Entre-temps, depuis sept mois, les élèves du Medco Agaléga College poursuivent tant bien que mal leur scolarité. Mais le bâtiment est hors d’usage, et aucun plan officiel de reconstruction n’a été lancé.

Une lueur d’espoir se dessine néanmoins. Arvin Bhojun, secrétaire général de l’Union of Private Secondary Education Employees (UPSEE), affirme qu’une réunion récente avec la direction du collège pourrait déboucher sur une décision cruciale : la reconstruction complète de l’établissement.

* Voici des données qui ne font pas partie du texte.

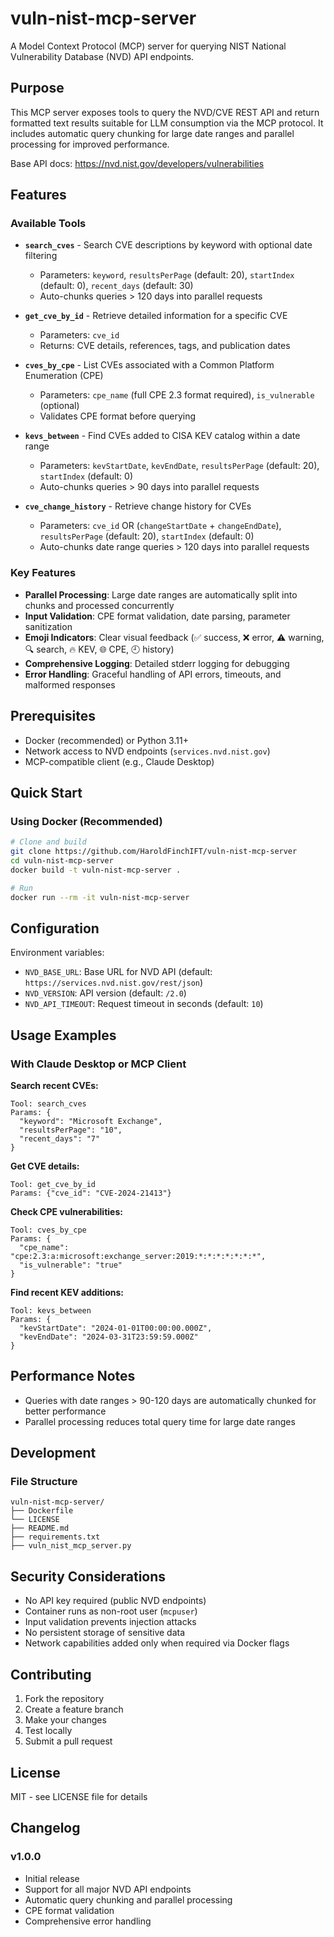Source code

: # vuln-nist-mcp-server

A Model Context Protocol (MCP) server for querying NIST National Vulnerability Database (NVD) API endpoints.

## Purpose

This MCP server exposes tools to query the NVD/CVE REST API and return formatted text results suitable for LLM consumption via the MCP protocol. It includes automatic query chunking for large date ranges and parallel processing for improved performance.

Base API docs: https://nvd.nist.gov/developers/vulnerabilities

## Features

### Available Tools

- **`search_cves`** - Search CVE descriptions by keyword with optional date filtering
  - Parameters: `keyword`, `resultsPerPage` (default: 20), `startIndex` (default: 0), `recent_days` (default: 30)
  - Auto-chunks queries > 120 days into parallel requests

- **`get_cve_by_id`** - Retrieve detailed information for a specific CVE
  - Parameters: `cve_id`
  - Returns: CVE details, references, tags, and publication dates

- **`cves_by_cpe`** - List CVEs associated with a Common Platform Enumeration (CPE)
  - Parameters: `cpe_name` (full CPE 2.3 format required), `is_vulnerable` (optional)
  - Validates CPE format before querying

- **`kevs_between`** - Find CVEs added to CISA KEV catalog within a date range
  - Parameters: `kevStartDate`, `kevEndDate`, `resultsPerPage` (default: 20), `startIndex` (default: 0)
  - Auto-chunks queries > 90 days into parallel requests

- **`cve_change_history`** - Retrieve change history for CVEs
  - Parameters: `cve_id` OR (`changeStartDate` + `changeEndDate`), `resultsPerPage` (default: 20), `startIndex` (default: 0)
  - Auto-chunks date range queries > 120 days into parallel requests

### Key Features

- **Parallel Processing**: Large date ranges are automatically split into chunks and processed concurrently
- **Input Validation**: CPE format validation, date parsing, parameter sanitization
- **Emoji Indicators**: Clear visual feedback (✅ success, ❌ error, ⚠️ warning, 🔍 search, 🔥 KEV, 🌐 CPE, 🕘 history)
- **Comprehensive Logging**: Detailed stderr logging for debugging
- **Error Handling**: Graceful handling of API errors, timeouts, and malformed responses

## Prerequisites

- Docker (recommended) or Python 3.11+
- Network access to NVD endpoints (`services.nvd.nist.gov`)
- MCP-compatible client (e.g., Claude Desktop)

## Quick Start

### Using Docker (Recommended)

```bash
# Clone and build
git clone https://github.com/HaroldFinchIFT/vuln-nist-mcp-server
cd vuln-nist-mcp-server
docker build -t vuln-nist-mcp-server .

# Run
docker run --rm -it vuln-nist-mcp-server
```

## Configuration

Environment variables:

- `NVD_BASE_URL`: Base URL for NVD API (default: `https://services.nvd.nist.gov/rest/json`)
- `NVD_VERSION`: API version (default: `/2.0`)
- `NVD_API_TIMEOUT`: Request timeout in seconds (default: `10`)

## Usage Examples

### With Claude Desktop or MCP Client

**Search recent CVEs:**
```
Tool: search_cves
Params: {
  "keyword": "Microsoft Exchange",
  "resultsPerPage": "10",
  "recent_days": "7"
}
```

**Get CVE details:**
```
Tool: get_cve_by_id
Params: {"cve_id": "CVE-2024-21413"}
```

**Check CPE vulnerabilities:**
```
Tool: cves_by_cpe
Params: {
  "cpe_name": "cpe:2.3:a:microsoft:exchange_server:2019:*:*:*:*:*:*:*",
  "is_vulnerable": "true"
}
```

**Find recent KEV additions:**
```
Tool: kevs_between
Params: {
  "kevStartDate": "2024-01-01T00:00:00.000Z",
  "kevEndDate": "2024-03-31T23:59:59.000Z"
}
```

## Performance Notes

- Queries with date ranges > 90-120 days are automatically chunked for better performance
- Parallel processing reduces total query time for large date ranges

## Development

### File Structure

```
vuln-nist-mcp-server/
├── Dockerfile
└── LICENSE
├── README.md
├── requirements.txt
├── vuln_nist_mcp_server.py
```

## Security Considerations

- No API key required (public NVD endpoints)
- Container runs as non-root user (`mcpuser`)
- Input validation prevents injection attacks
- No persistent storage of sensitive data
- Network capabilities added only when required via Docker flags

## Contributing

1. Fork the repository
2. Create a feature branch
3. Make your changes
4. Test locally
5. Submit a pull request

## License

MIT - see LICENSE file for details

## Changelog

### v1.0.0
- Initial release
- Support for all major NVD API endpoints
- Automatic query chunking and parallel processing
- CPE format validation
- Comprehensive error handling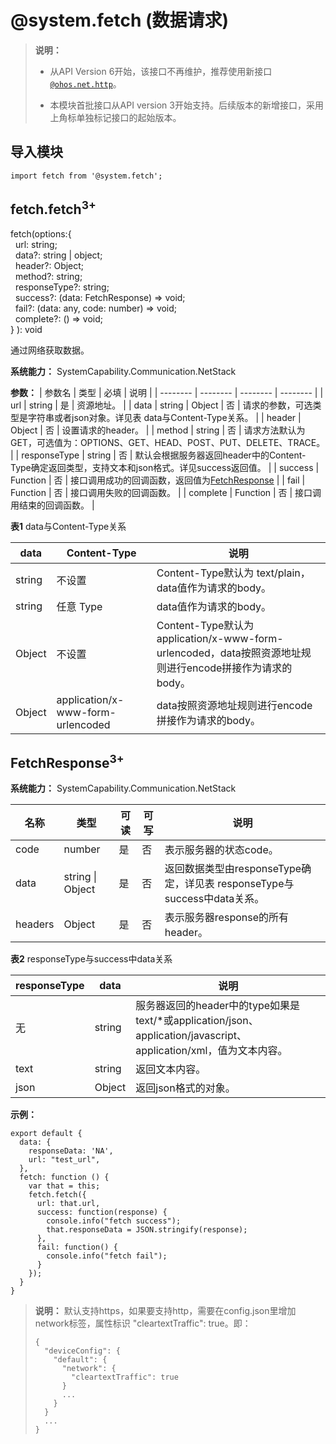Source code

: # @system.fetch (数据请求)

> **说明：**
> - 从API Version 6开始，该接口不再维护，推荐使用新接口[`@ohos.net.http`](js-apis-http.md)。
> 
> - 本模块首批接口从API version 3开始支持。后续版本的新增接口，采用上角标单独标记接口的起始版本。


## 导入模块


```
import fetch from '@system.fetch';
```


## fetch.fetch<sup>3+</sup>

fetch(options:{ <br>
&nbsp;&nbsp;url: string;<br>
&nbsp;&nbsp;data?: string | object;<br>
&nbsp;&nbsp;header?: Object;<br>
&nbsp;&nbsp;method?: string;<br>
&nbsp;&nbsp;responseType?: string;<br>
&nbsp;&nbsp;success?: (data: FetchResponse) => void;<br>
&nbsp;&nbsp;fail?: (data: any, code: number) => void;<br>
&nbsp;&nbsp;complete?: () => void;<br>
  } ): void

通过网络获取数据。

**系统能力：** SystemCapability.Communication.NetStack 

**参数：**
| 参数名 | 类型 | 必填 | 说明 |
| -------- | -------- | -------- | -------- |
| url | string | 是 | 资源地址。 |
| data | string \| Object | 否 | 请求的参数，可选类型是字符串或者json对象。详见表 data与Content-Type关系。 |
| header | Object | 否 | 设置请求的header。 |
| method | string | 否 | 请求方法默认为GET，可选值为：OPTIONS、GET、HEAD、POST、PUT、DELETE、TRACE。 |
| responseType | string | 否 | 默认会根据服务器返回header中的Content-Type确定返回类型，支持文本和json格式。详见success返回值。 |
| success | Function | 否 | 接口调用成功的回调函数，返回值为[FetchResponse](#fetchresponse) |
| fail | Function | 否 | 接口调用失败的回调函数。 |
| complete | Function | 否 | 接口调用结束的回调函数。 |

**表1** data与Content-Type关系

| data | Content-Type | 说明 |
| -------- | -------- | -------- |
| string | 不设置 | Content-Type默认为&nbsp;text/plain，data值作为请求的body。 |
| string | 任意&nbsp;Type | data值作为请求的body。 |
| Object | 不设置 | Content-Type默认为application/x-www-form-urlencoded，data按照资源地址规则进行encode拼接作为请求的body。 |
| Object | application/x-www-form-urlencoded | data按照资源地址规则进行encode拼接作为请求的body。 |

## FetchResponse<sup>3+</sup>

**系统能力：** SystemCapability.Communication.NetStack 

| 名称 | 类型 | 可读 | 可写 | 说明 |
| -------- | -------- | -------- | -------- | -------- |
| code | number | 是 | 否 | 表示服务器的状态code。 |
| data | string \| Object | 是 | 否 | 返回数据类型由responseType确定，详见表 responseType与success中data关系。 |
| headers | Object | 是 | 否 | 表示服务器response的所有header。 |

**表2** responseType与success中data关系

| responseType | data | 说明 |
| -------- | -------- | -------- |
| 无 | string | 服务器返回的header中的type如果是text/\*或application/json、application/javascript、application/xml，值为文本内容。 |
| text | string | 返回文本内容。 |
| json | Object | 返回json格式的对象。 |

**示例：**

```
export default {
  data: {
    responseData: 'NA',
    url: "test_url",
  },
  fetch: function () {
    var that = this;
    fetch.fetch({
      url: that.url,
      success: function(response) {
        console.info("fetch success");
        that.responseData = JSON.stringify(response);
      },
      fail: function() {
        console.info("fetch fail");
      }
    });
  }
}
```


> **说明：**
>   默认支持https，如果要支持http，需要在config.json里增加network标签，属性标识 "cleartextTraffic":  true。即：
>   
> ```
> {
>   "deviceConfig": {
>     "default": {
>       "network": {
>         "cleartextTraffic": true
>       }
>       ...
>     }
>   }
>   ...
> }
> ```
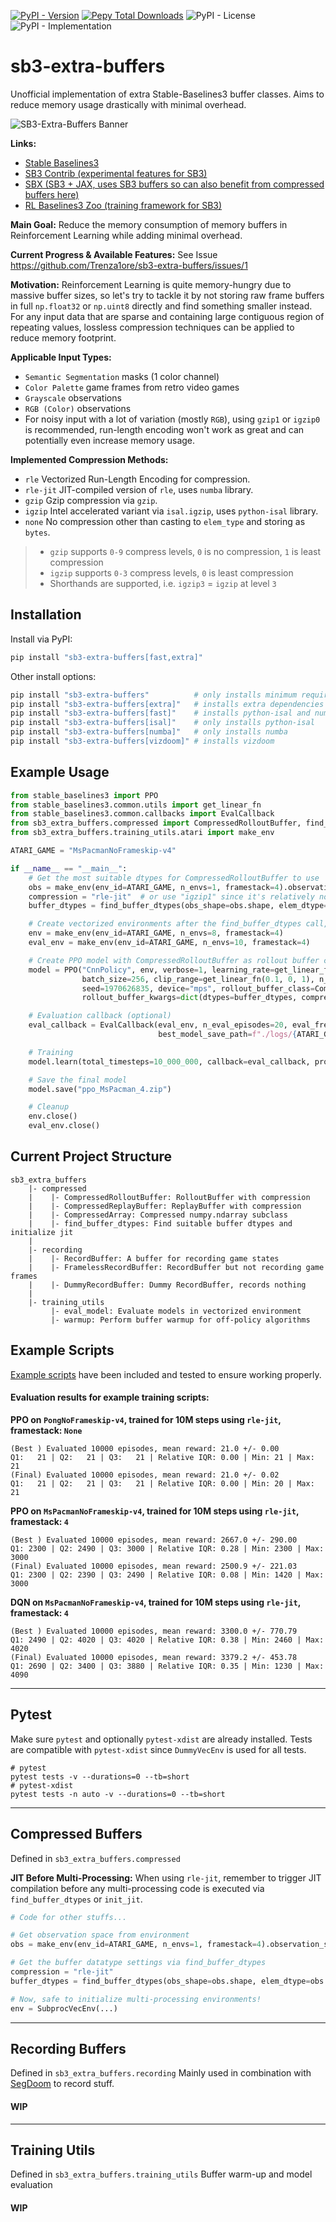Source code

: [![PyPI - Version](https://img.shields.io/pypi/v/sb3-extra-buffers)](https://pypi.org/project/sb3-extra-buffers/) [![Pepy Total Downloads](https://img.shields.io/pepy/dt/sb3-extra-buffers)](https://pepy.tech/projects/sb3-extra-buffers) ![PyPI - License](https://img.shields.io/pypi/l/sb3-extra-buffers) ![PyPI - Implementation](https://img.shields.io/pypi/implementation/sb3-extra-buffers?style=flat)

# sb3-extra-buffers
Unofficial implementation of extra Stable-Baselines3 buffer classes. Aims to reduce memory usage drastically with minimal overhead.

![SB3-Extra-Buffers Banner](https://github.com/user-attachments/assets/20e59c8f-d593-4107-8219-f8db0667d0a6)

**Links:**
- [Stable Baselines3](https://github.com/DLR-RM/stable-baselines3)
- [SB3 Contrib (experimental features for SB3)](https://github.com/Stable-Baselines-Team/stable-baselines3-contrib)
- [SBX (SB3 + JAX, uses SB3 buffers so can also benefit from compressed buffers here)](https://github.com/araffin/sbx)
- [RL Baselines3 Zoo (training framework for SB3)](https://github.com/DLR-RM/rl-baselines3-zoo)

**Main Goal:**
Reduce the memory consumption of memory buffers in Reinforcement Learning while adding minimal overhead.

**Current Progress & Available Features:**
See Issue https://github.com/Trenza1ore/sb3-extra-buffers/issues/1

**Motivation:**
Reinforcement Learning is quite memory-hungry due to massive buffer sizes, so let's try to tackle it by not storing raw frame buffers in full `np.float32` or `np.uint8` directly and find something smaller instead. For any input data that are sparse and containing large contiguous region of repeating values, lossless compression techniques can be applied to reduce memory footprint.

**Applicable Input Types:**
- `Semantic Segmentation` masks (1 color channel)
- `Color Palette` game frames from retro video games
- `Grayscale` observations
- `RGB (Color)` observations
- For noisy input with a lot of variation (mostly `RGB`), using `gzip1` or `igzip0` is recommended, run-length encoding won't work as great and can potentially even increase memory usage.

**Implemented Compression Methods:**
- `rle` Vectorized Run-Length Encoding for compression.
- `rle-jit` JIT-compiled version of `rle`, uses `numba` library.
- `gzip` Gzip compression via `gzip`. 
- `igzip` Intel accelerated variant via `isal.igzip`, uses `python-isal` library.
- `none` No compression other than casting to `elem_type` and storing as `bytes`.

> - `gzip` supports `0-9` compress levels, `0` is no compression, `1` is least compression
> - `igzip` supports `0-3` compress levels, `0` is least compression
> - Shorthands are supported, i.e. `igzip3` = `igzip` at level `3`

## Installation
Install via PyPI:
```bash
pip install "sb3-extra-buffers[fast,extra]"
```
Other install options:
```bash
pip install "sb3-extra-buffers"          # only installs minimum requirements
pip install "sb3-extra-buffers[extra]"   # installs extra dependencies for SB3
pip install "sb3-extra-buffers[fast]"    # installs python-isal and numba
pip install "sb3-extra-buffers[isal]"    # only installs python-isal
pip install "sb3-extra-buffers[numba]"   # only installs numba
pip install "sb3-extra-buffers[vizdoom]" # installs vizdoom
```

## Example Usage
```python
from stable_baselines3 import PPO
from stable_baselines3.common.utils import get_linear_fn
from stable_baselines3.common.callbacks import EvalCallback
from sb3_extra_buffers.compressed import CompressedRolloutBuffer, find_buffer_dtypes
from sb3_extra_buffers.training_utils.atari import make_env

ATARI_GAME = "MsPacmanNoFrameskip-v4"

if __name__ == "__main__":
    # Get the most suitable dtypes for CompressedRolloutBuffer to use
    obs = make_env(env_id=ATARI_GAME, n_envs=1, framestack=4).observation_space
    compression = "rle-jit"  # or use "igzip1" since it's relatively noisy
    buffer_dtypes = find_buffer_dtypes(obs_shape=obs.shape, elem_dtype=obs.dtype, compression_method=compression)

    # Create vectorized environments after the find_buffer_dtypes call, which initializes jit
    env = make_env(env_id=ATARI_GAME, n_envs=8, framestack=4)
    eval_env = make_env(env_id=ATARI_GAME, n_envs=10, framestack=4)

    # Create PPO model with CompressedRolloutBuffer as rollout buffer class
    model = PPO("CnnPolicy", env, verbose=1, learning_rate=get_linear_fn(2.5e-4, 0, 1), n_steps=128,
                batch_size=256, clip_range=get_linear_fn(0.1, 0, 1), n_epochs=4, ent_coef=0.01, vf_coef=0.5,
                seed=1970626835, device="mps", rollout_buffer_class=CompressedRolloutBuffer,
                rollout_buffer_kwargs=dict(dtypes=buffer_dtypes, compression_method=compression))

    # Evaluation callback (optional)
    eval_callback = EvalCallback(eval_env, n_eval_episodes=20, eval_freq=8192, log_path=f"./logs/{ATARI_GAME}/ppo/eval",
                                 best_model_save_path=f"./logs/{ATARI_GAME}/ppo/best_model")

    # Training
    model.learn(total_timesteps=10_000_000, callback=eval_callback, progress_bar=True)

    # Save the final model
    model.save("ppo_MsPacman_4.zip")

    # Cleanup
    env.close()
    eval_env.close()
```

## Current Project Structure
```
sb3_extra_buffers
    |- compressed
    |    |- CompressedRolloutBuffer: RolloutBuffer with compression
    |    |- CompressedReplayBuffer: ReplayBuffer with compression
    |    |- CompressedArray: Compressed numpy.ndarray subclass
    |    |- find_buffer_dtypes: Find suitable buffer dtypes and initialize jit
    |
    |- recording
    |    |- RecordBuffer: A buffer for recording game states
    |    |- FramelessRecordBuffer: RecordBuffer but not recording game frames
    |    |- DummyRecordBuffer: Dummy RecordBuffer, records nothing
    |
    |- training_utils
         |- eval_model: Evaluate models in vectorized environment
         |- warmup: Perform buffer warmup for off-policy algorithms
```
## Example Scripts
[Example scripts](https://github.com/Trenza1ore/sb3-extra-buffers/tree/main/examples) have been included and tested to ensure working properly. 
#### Evaluation results for example training scripts:
**PPO on `PongNoFrameskip-v4`, trained for 10M steps using `rle-jit`, framestack: `None`**
```
(Best ) Evaluated 10000 episodes, mean reward: 21.0 +/- 0.00
Q1:   21 | Q2:   21 | Q3:   21 | Relative IQR: 0.00 | Min: 21 | Max: 21
(Final) Evaluated 10000 episodes, mean reward: 21.0 +/- 0.02
Q1:   21 | Q2:   21 | Q3:   21 | Relative IQR: 0.00 | Min: 20 | Max: 21
```
**PPO on `MsPacmanNoFrameskip-v4`, trained for 10M steps using `rle-jit`, framestack: `4`**
```
(Best ) Evaluated 10000 episodes, mean reward: 2667.0 +/- 290.00
Q1: 2300 | Q2: 2490 | Q3: 3000 | Relative IQR: 0.28 | Min: 2300 | Max: 3000
(Final) Evaluated 10000 episodes, mean reward: 2500.9 +/- 221.03
Q1: 2300 | Q2: 2390 | Q3: 2490 | Relative IQR: 0.08 | Min: 1420 | Max: 3000
```
**DQN on `MsPacmanNoFrameskip-v4`, trained for 10M steps using `rle-jit`, framestack: `4`**
```
(Best ) Evaluated 10000 episodes, mean reward: 3300.0 +/- 770.79
Q1: 2490 | Q2: 4020 | Q3: 4020 | Relative IQR: 0.38 | Min: 2460 | Max: 4020
(Final) Evaluated 10000 episodes, mean reward: 3379.2 +/- 453.78
Q1: 2690 | Q2: 3400 | Q3: 3880 | Relative IQR: 0.35 | Min: 1230 | Max: 4090
```
---
## Pytest
Make sure `pytest` and optionally `pytest-xdist` are already installed. Tests are compatible with `pytest-xdist` since `DummyVecEnv` is used for all tests.
```
# pytest
pytest tests -v --durations=0 --tb=short
# pytest-xdist
pytest tests -n auto -v --durations=0 --tb=short
```
---
## Compressed Buffers
Defined in `sb3_extra_buffers.compressed`

**JIT Before Multi-Processing:**
When using `rle-jit`, remember to trigger JIT compilation before any multi-processing code is executed via  `find_buffer_dtypes` or `init_jit`.
```python
# Code for other stuffs...

# Get observation space from environment
obs = make_env(env_id=ATARI_GAME, n_envs=1, framestack=4).observation_space

# Get the buffer datatype settings via find_buffer_dtypes
compression = "rle-jit"
buffer_dtypes = find_buffer_dtypes(obs_shape=obs.shape, elem_dtype=obs.dtype, compression_method=compression)

# Now, safe to initialize multi-processing environments!
env = SubprocVecEnv(...)
```
---
## Recording Buffers
Defined in `sb3_extra_buffers.recording`
Mainly used in combination with [SegDoom](https://github.com/Trenza1ore/SegDoom) to record stuff.
#### WIP
---
## Training Utils
Defined in `sb3_extra_buffers.training_utils`
Buffer warm-up and model evaluation
#### WIP
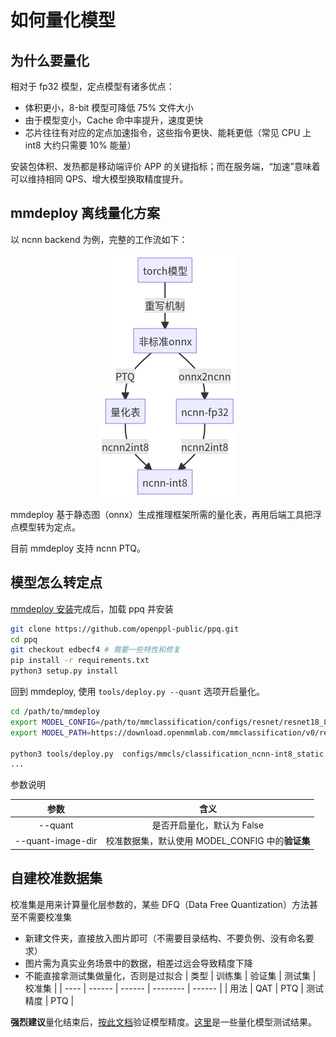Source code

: # 如何量化模型

## 为什么要量化

相对于 fp32 模型，定点模型有诸多优点：

- 体积更小，8-bit 模型可降低 75% 文件大小
- 由于模型变小，Cache 命中率提升，速度更快
- 芯片往往有对应的定点加速指令，这些指令更快、能耗更低（常见 CPU 上 int8 大约只需要 10% 能量）

安装包体积、发热都是移动端评价 APP 的关键指标；而在服务端，“加速”意味着可以维持相同 QPS、增大模型换取精度提升。

## mmdeploy 离线量化方案

以 ncnn backend 为例，完整的工作流如下：

<div align="center">
  <img src="../_static/image/quant_model.png"/>
</div>

mmdeploy 基于静态图（onnx）生成推理框架所需的量化表，再用后端工具把浮点模型转为定点。

目前 mmdeploy 支持 ncnn PTQ。

## 模型怎么转定点

[mmdeploy 安装](../01-how-to-build/build_from_source.md)完成后，加载 ppq 并安装

```bash
git clone https://github.com/openppl-public/ppq.git
cd ppq
git checkout edbecf4 # 需要一些特性和修复
pip install -r requirements.txt
python3 setup.py install
```

回到 mmdeploy, 使用 `tools/deploy.py --quant` 选项开启量化。

```bash
cd /path/to/mmdeploy
export MODEL_CONFIG=/path/to/mmclassification/configs/resnet/resnet18_8xb16_cifar10.py
export MODEL_PATH=https://download.openmmlab.com/mmclassification/v0/resnet/resnet18_b16x8_cifar10_20210528-bd6371c8.pth

python3 tools/deploy.py  configs/mmcls/classification_ncnn-int8_static.py  ${MODEL_CONFIG}  ${MODEL_PATH}   /path/to/self-test.png   --work-dir work_dir --device cpu --quant --quant-image-dir /path/to/images
...
```

参数说明

|       参数        |                       含义                       |
| :---------------: | :----------------------------------------------: |
|      --quant      |            是否开启量化，默认为 False            |
| --quant-image-dir | 校准数据集，默认使用 MODEL_CONFIG 中的**验证集** |

## 自建校准数据集

校准集是用来计算量化层参数的，某些 DFQ（Data Free Quantization）方法甚至不需要校准集

- 新建文件夹，直接放入图片即可（不需要目录结构、不要负例、没有命名要求）
- 图片需为真实业务场景中的数据，相差过远会导致精度下降
- 不能直接拿测试集做量化，否则是过拟合
  | 类型 | 训练集 | 验证集 | 测试集   | 校准集 |
  | ---- | ------ | ------ | -------- | ------ |
  | 用法 | QAT    | PTQ    | 测试精度 | PTQ    |

**强烈建议**量化结束后，[按此文档](./profile_model.md)验证模型精度。[这里](../03-benchmark/quantization.md)是一些量化模型测试结果。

« C’est une vieille recommandation de l’UPSEE. Le collège n’est plus sûr. Il faut reconstruire, pour la sécurité des élèves comme pour celle du personnel », précise-t-il.

À Agaléga, l’urgence ne s’est jamais dissipée. Elle s’est seulement éloignée des projecteurs. Derrière les murs effondrés et les toits rafistolés, une population se bat pour ne pas disparaître de l’agenda national.

Des développements attendus dans les jours à venir

Afin d’obtenir des réponses sur l’évolution des travaux éventuels à venir, nous avons envoyé une correspondance au bureau du Premier ministre adjoint. On nous a fait comprendre que des développements interviendront incessamment.